### ASSIGNMENT
Leave the pictures out, and print everything else in the records exactly.

### GIVEN RECORDS
══════

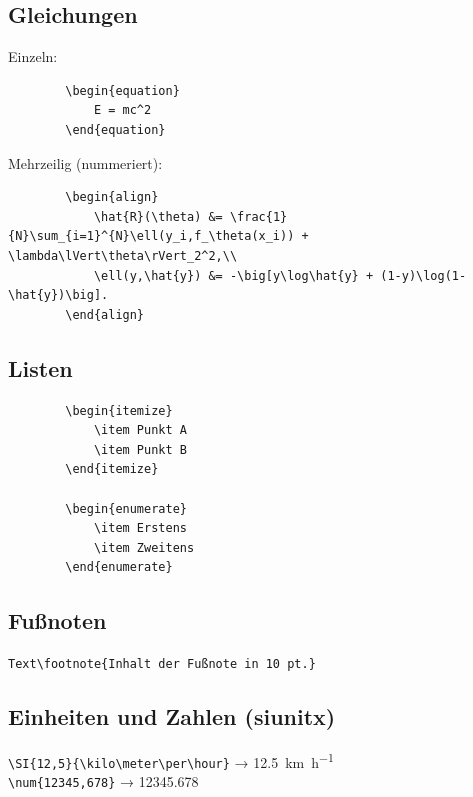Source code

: \documentclass[11pt,a4paper]{article}
\begin{document}
    \subsection*{Gleichungen}
    Einzeln:
    \begin{verbatim}
        \begin{equation}
            E = mc^2
        \end{equation}
    \end{verbatim}

    Mehrzeilig (nummeriert):
    \begin{verbatim}
        \begin{align}
            \hat{R}(\theta) &= \frac{1}{N}\sum_{i=1}^{N}\ell(y_i,f_\theta(x_i)) + \lambda\lVert\theta\rVert_2^2,\\
            \ell(y,\hat{y}) &= -\big[y\log\hat{y} + (1-y)\log(1-\hat{y})\big].
        \end{align}
    \end{verbatim}

    \subsection*{Listen}
    \begin{verbatim}
        \begin{itemize}
            \item Punkt A
            \item Punkt B
        \end{itemize}

        \begin{enumerate}
            \item Erstens
            \item Zweitens
        \end{enumerate}
    \end{verbatim}

    \subsection*{Fußnoten}
    \verb|Text\footnote{Inhalt der Fußnote in 10 pt.}|

    \subsection*{Einheiten und Zahlen (siunitx)}
    \verb|\SI{12,5}{\kilo\meter\per\hour}| → \SI{12,5}{\kilo\meter\per\hour}\\
    \verb|\num{12345,678}| → \num{12345,678}
\end{document}

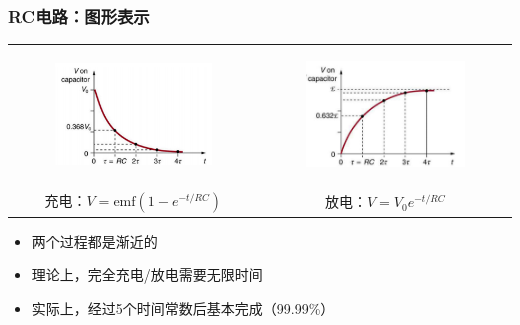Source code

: \documentclass{beamer}
\begin{document}
\begin{frame}
    \frametitle{RC电路：图形表示}
    \begin{center}
        \begin{tabular}{cc}
            \begin{figure}
                \centering
                \includegraphics[width=0.5\linewidth]{dischcurve.png}
            \end{figure} 
            &
            \begin{figure}
                \centering
                \includegraphics[width=0.4\linewidth]{charge.png}
            \end{figure} \\
            充电：$V = \text{emf}(1-e^{-t/RC})$ & 放电：$V = V_0e^{-t/RC}$
        \end{tabular}
    \end{center}
    \begin{itemize}
        \item 两个过程都是渐近的
        \item 理论上，完全充电/放电需要无限时间
        \item 实际上，经过5个时间常数后基本完成（99.99\%）
    \end{itemize}
\end{frame}

\end{document}
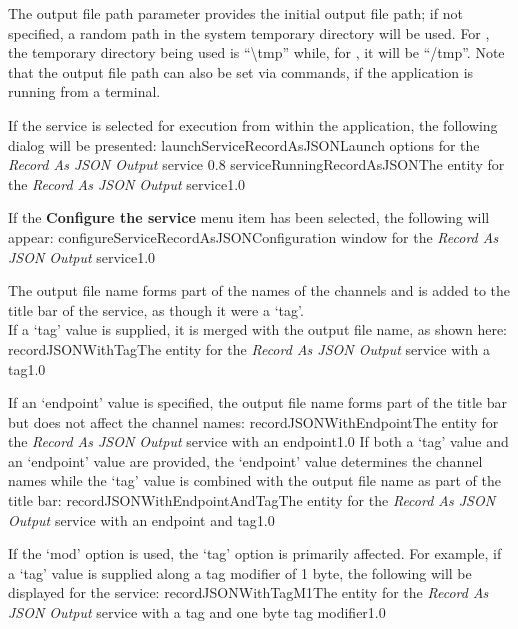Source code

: The output file path parameter provides the initial output file path; if not specified, a
random path in the system temporary directory will be used.
For \win, the temporary directory being used is ``\textbackslash{}tmp'' while, for \mac{},
it will be ``/tmp''.
Note that the output file path can also be set via commands, if the application is
running from a terminal.\\

\insertStandardServiceCommands

If the service is selected for execution from within the \emph{\MMMU} application, the
following dialog will be presented:
%
{launchServiceRecordAsJSON}{Launch options for the \emph{Record As JSON Output} service}%
{0.8}
\condPage
{}%
{serviceRunningRecordAsJSON}{The \emph{\MMMU} entity for the \emph{Record As JSON Output}
service}{1.0}

If the \textbf{Configure the service} menu item has been selected, the following will
appear:
%
{configureServiceRecordAsJSON}{Configuration window for the \emph{Record As JSON Output}
service}{1.0}

The output file name forms part of the names of the channels and is added to the title bar
of the service, as though it were a `tag'.\\

If a `tag' value is supplied, it is merged with the output file name, as shown here:
%
{recordJSONWithTag}{The \emph{\MMMU} entity for the \emph{Record As JSON Output} service
with a tag}{1.0}

If an `endpoint' value is specified, the output file name forms part of the title bar but
does not affect the channel names:
%
{recordJSONWithEndpoint}{The \emph{\MMMU} entity for the \emph{Record As JSON Output}
service with an endpoint}{1.0}
\condPage{}
If both a `tag' value and an `endpoint' value are provided, the `endpoint' value
determines the channel names while the `tag' value is combined with the output file name
as part of the title bar:
%
{recordJSONWithEndpointAndTag}{The \emph{\MMMU} entity for the \emph{Record As JSON
Output} service with an endpoint and tag}{1.0}

If the `mod' option is used, the `tag' option is primarily affected.
For example, if a `tag' value is supplied along a tag modifier of 1 byte, the following
will be displayed for the service:
%
{recordJSONWithTagM1}{The \emph{\MMMU} entity for the \emph{Record As JSON Output} service
with a tag and one byte tag modifier}{1.0}

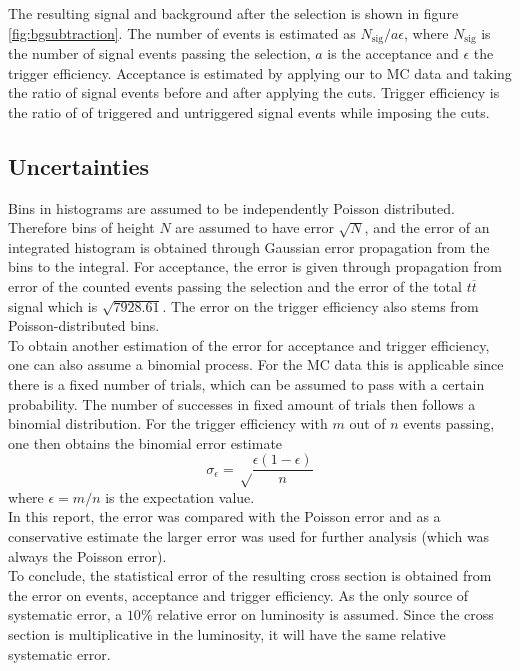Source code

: \documentclass[11pt,a4paper]{article}
\begin{document}
The resulting signal and background after the selection is shown in figure \ref{fig:bgsubtraction}.
The number of events is estimated as $N_\text{sig} / a \epsilon $, where $N_\text{sig}$ is the number of signal events passing the selection, $a$ is the acceptance and $\epsilon$ the trigger efficiency. Acceptance is estimated by applying our to MC data and taking the ratio of signal events before and after applying the cuts. Trigger efficiency is the ratio of of triggered and untriggered signal events while imposing the cuts. 

\subsection{Uncertainties}
Bins in histograms are assumed to be independently Poisson distributed. Therefore bins of height $N$ are assumed to have error $\sqrt{N}$, and the error of an integrated histogram is obtained through Gaussian error propagation from the bins to the integral. 
For acceptance, the error is given through propagation from error of the counted events passing the selection and the error of the total $t \overline{t}$ signal which is $\sqrt{7928.61}$. The error on the trigger efficiency also stems from Poisson-distributed bins.
\\ 
To obtain another estimation of the error for acceptance and trigger efficiency, one can also assume a binomial process. For the MC data this is applicable since there is a fixed number of trials, which can be assumed to pass with a certain probability. The number of successes in fixed amount of trials then follows a binomial distribution. For the trigger efficiency with $m$ out of $n$ events passing, one then obtains the binomial error estimate
\begin{equation}
	\sigma_\epsilon = \sqrt \frac{\epsilon(1-\epsilon)}{n}
\end{equation}
where $\epsilon = m/n$ is the expectation value. 
\\
In this report, the error was compared with the Poisson error and as a conservative estimate the larger error was used for further analysis (which was always the Poisson error). \\
To conclude, the statistical error of the resulting cross section is obtained from the error on events, acceptance and trigger efficiency.  
As the only source of systematic error, a $10\%$ relative error on luminosity is assumed. Since the cross section is multiplicative in the luminosity, it will have the same relative systematic error.
\end{document}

══════

### ANSWER SECTION
Source code

: \documentclass[11pt,a4paper]{article}
\begin{document}
    \subsection*{Gleichungen}
    Einzeln:
    \begin{verbatim}
        \begin{equation}
            E = mc^2
        \end{equation}
    \end{verbatim}

    Mehrzeilig (nummeriert):
    \begin{verbatim}
        \begin{align}
            \hat{R}(\theta) &= \frac{1}{N}\sum_{i=1}^{N}\ell(y_i,f_\theta(x_i)) + \lambda\lVert\theta\rVert_2^2,\\
            \ell(y,\hat{y}) &= -\big[y\log\hat{y} + (1-y)\log(1-\hat{y})\big].
        \end{align}
    \end{verbatim}

    \subsection*{Listen}
    \begin{verbatim}
        \begin{itemize}
            \item Punkt A
            \item Punkt B
        \end{itemize}

        \begin{enumerate}
            \item Erstens
            \item Zweitens
        \end{enumerate}
    \end{verbatim}

    \subsection*{Fußnoten}
    \verb|Text\footnote{Inhalt der Fußnote in 10 pt.}|

    \subsection*{Einheiten und Zahlen (siunitx)}
    \verb|\SI{12,5}{\kilo\meter\per\hour}| → \SI{12,5}{\kilo\meter\per\hour}\\
    \verb|\num{12345,678}| → \num{12345,678}
\end{document}

Source code

: \documentclass{beamer}
\begin{document}
\begin{frame}
    \frametitle{RC电路：图形表示}
    \begin{center}
        \begin{tabular}{cc}
            \begin{figure}
                \centering
                \includegraphics[width=0.5\linewidth]{dischcurve.png}
            \end{figure} 
            &
            \begin{figure}
                \centering
                \includegraphics[width=0.4\linewidth]{charge.png}
            \end{figure} \\
            充电：$V = \text{emf}(1-e^{-t/RC})$ & 放电：$V = V_0e^{-t/RC}$
        \end{tabular}
    \end{center}
    \begin{itemize}
        \item 两个过程都是渐近的
        \item 理论上，完全充电/放电需要无限时间
        \item 实际上，经过5个时间常数后基本完成（99.99\%）
    \end{itemize}
\end{frame}

\end{document}
Source code

: The output file path parameter provides the initial output file path; if not specified, a
random path in the system temporary directory will be used.
For \win, the temporary directory being used is ``\textbackslash{}tmp'' while, for \mac{},
it will be ``/tmp''.
Note that the output file path can also be set via commands, if the application is
running from a terminal.\\

\insertStandardServiceCommands

If the service is selected for execution from within the \emph{\MMMU} application, the
following dialog will be presented:
%
{launchServiceRecordAsJSON}{Launch options for the \emph{Record As JSON Output} service}%
{0.8}
\condPage
{}%
{serviceRunningRecordAsJSON}{The \emph{\MMMU} entity for the \emph{Record As JSON Output}
service}{1.0}

If the \textbf{Configure the service} menu item has been selected, the following will
appear:
%
{configureServiceRecordAsJSON}{Configuration window for the \emph{Record As JSON Output}
service}{1.0}

The output file name forms part of the names of the channels and is added to the title bar
of the service, as though it were a `tag'.\\

If a `tag' value is supplied, it is merged with the output file name, as shown here:
%
{recordJSONWithTag}{The \emph{\MMMU} entity for the \emph{Record As JSON Output} service
with a tag}{1.0}

If an `endpoint' value is specified, the output file name forms part of the title bar but
does not affect the channel names:
%
{recordJSONWithEndpoint}{The \emph{\MMMU} entity for the \emph{Record As JSON Output}
service with an endpoint}{1.0}
\condPage{}
If both a `tag' value and an `endpoint' value are provided, the `endpoint' value
determines the channel names while the `tag' value is combined with the output file name
as part of the title bar:
%
{recordJSONWithEndpointAndTag}{The \emph{\MMMU} entity for the \emph{Record As JSON
Output} service with an endpoint and tag}{1.0}

If the `mod' option is used, the `tag' option is primarily affected.
For example, if a `tag' value is supplied along a tag modifier of 1 byte, the following
will be displayed for the service:
%
{recordJSONWithTagM1}{The \emph{\MMMU} entity for the \emph{Record As JSON Output} service
with a tag and one byte tag modifier}{1.0}

Source code

: \documentclass[11pt,a4paper]{article}
\begin{document}
The resulting signal and background after the selection is shown in figure \ref{fig:bgsubtraction}.
The number of events is estimated as $N_\text{sig} / a \epsilon $, where $N_\text{sig}$ is the number of signal events passing the selection, $a$ is the acceptance and $\epsilon$ the trigger efficiency. Acceptance is estimated by applying our to MC data and taking the ratio of signal events before and after applying the cuts. Trigger efficiency is the ratio of of triggered and untriggered signal events while imposing the cuts. 

\subsection{Uncertainties}
Bins in histograms are assumed to be independently Poisson distributed. Therefore bins of height $N$ are assumed to have error $\sqrt{N}$, and the error of an integrated histogram is obtained through Gaussian error propagation from the bins to the integral. 
For acceptance, the error is given through propagation from error of the counted events passing the selection and the error of the total $t \overline{t}$ signal which is $\sqrt{7928.61}$. The error on the trigger efficiency also stems from Poisson-distributed bins.
\\ 
To obtain another estimation of the error for acceptance and trigger efficiency, one can also assume a binomial process. For the MC data this is applicable since there is a fixed number of trials, which can be assumed to pass with a certain probability. The number of successes in fixed amount of trials then follows a binomial distribution. For the trigger efficiency with $m$ out of $n$ events passing, one then obtains the binomial error estimate
\begin{equation}
	\sigma_\epsilon = \sqrt \frac{\epsilon(1-\epsilon)}{n}
\end{equation}
where $\epsilon = m/n$ is the expectation value. 
\\
In this report, the error was compared with the Poisson error and as a conservative estimate the larger error was used for further analysis (which was always the Poisson error). \\
To conclude, the statistical error of the resulting cross section is obtained from the error on events, acceptance and trigger efficiency.  
As the only source of systematic error, a $10\%$ relative error on luminosity is assumed. Since the cross section is multiplicative in the luminosity, it will have the same relative systematic error.
\end{document}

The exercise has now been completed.